1º Domingo da Quaresma – Ano C

(Dt 26,4-10; Sl 90[91]; Rm 10,8-13; Lc 4,1-13)

1. As primeiras gerações cristãs se interessaram muito pelas provações que Jesus teve de superar para manter-se fiel a Deus. O relato das tentações de Jesus não é um episódio isolado que aconteceu num momento e num lugar determinado.

2. Lucas nos adverte que, ao terminar essas tentações, ‘o diabo se afastou de Jesus, para retornar no tempo oportuno’. As tentações voltarão na vida de Jesus e na de seus seguidores.

3. Por isso essa narrativa acontece antes do início da atividade profética de Jesus nos evangelhos. Seus seguidores precisam conhecer bem essas tentações desde o início, pois são as mesmas que eles terão que superar ao longo dos séculos se não quiserem desviar-se dele.

4. Estamos no deserto, forte imagem do Antigo Testamento, onde muitas aventuras espirituais aconteceram. Para além de todas as experiências humanas que o deserto provoca, ele nos permite estar a sós conosco mesmos. Por isso nos retiros espirituais os candidatos são convidados a fazer ‘deserto’ em torno a si.

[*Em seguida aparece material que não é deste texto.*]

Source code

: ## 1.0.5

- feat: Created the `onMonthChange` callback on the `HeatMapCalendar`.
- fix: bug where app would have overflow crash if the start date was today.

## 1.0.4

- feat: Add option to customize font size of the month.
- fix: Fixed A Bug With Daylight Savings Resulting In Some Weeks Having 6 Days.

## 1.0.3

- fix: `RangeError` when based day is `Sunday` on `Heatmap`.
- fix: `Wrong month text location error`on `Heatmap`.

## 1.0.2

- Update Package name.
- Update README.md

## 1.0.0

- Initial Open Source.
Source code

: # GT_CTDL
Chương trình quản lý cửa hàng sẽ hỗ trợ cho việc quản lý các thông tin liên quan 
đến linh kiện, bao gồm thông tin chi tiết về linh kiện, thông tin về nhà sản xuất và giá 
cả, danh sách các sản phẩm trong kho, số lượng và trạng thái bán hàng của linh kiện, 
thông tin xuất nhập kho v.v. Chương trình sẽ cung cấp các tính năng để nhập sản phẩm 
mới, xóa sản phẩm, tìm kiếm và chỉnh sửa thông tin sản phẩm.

5. A grande prova do deserto é aquela da fé. Sem essa não se pode viver no deserto. O deserto é lugar de encontro com Deus. Graças a presença do Único necessário, o deserto pode vir a ser resgatado de sua aridez e esterilidade. Transforma-se em terra fecunda.

6. Mas tem também seu contraponto. O tentador se faz presente. Ele desorienta, mistura, bagunça tudo. Ele mistura o sagrado com o consumível, o bom com o mau. Ele mistura até mesmo suas intenções impuras às palavras sagradas. Ele tenta Jesus com palavras da Bíblia, com palavras que são sagradas. Em sua boca elas perdem o caráter sagrado, tornam-se uma tentação.

7. A confusão dos pensamentos é provavelmente a maior tentação a que estamos expostos hoje em nossa sociedade, em que podemos pensar tudo, e que todos os sistemas de pensamento nos são apresentados.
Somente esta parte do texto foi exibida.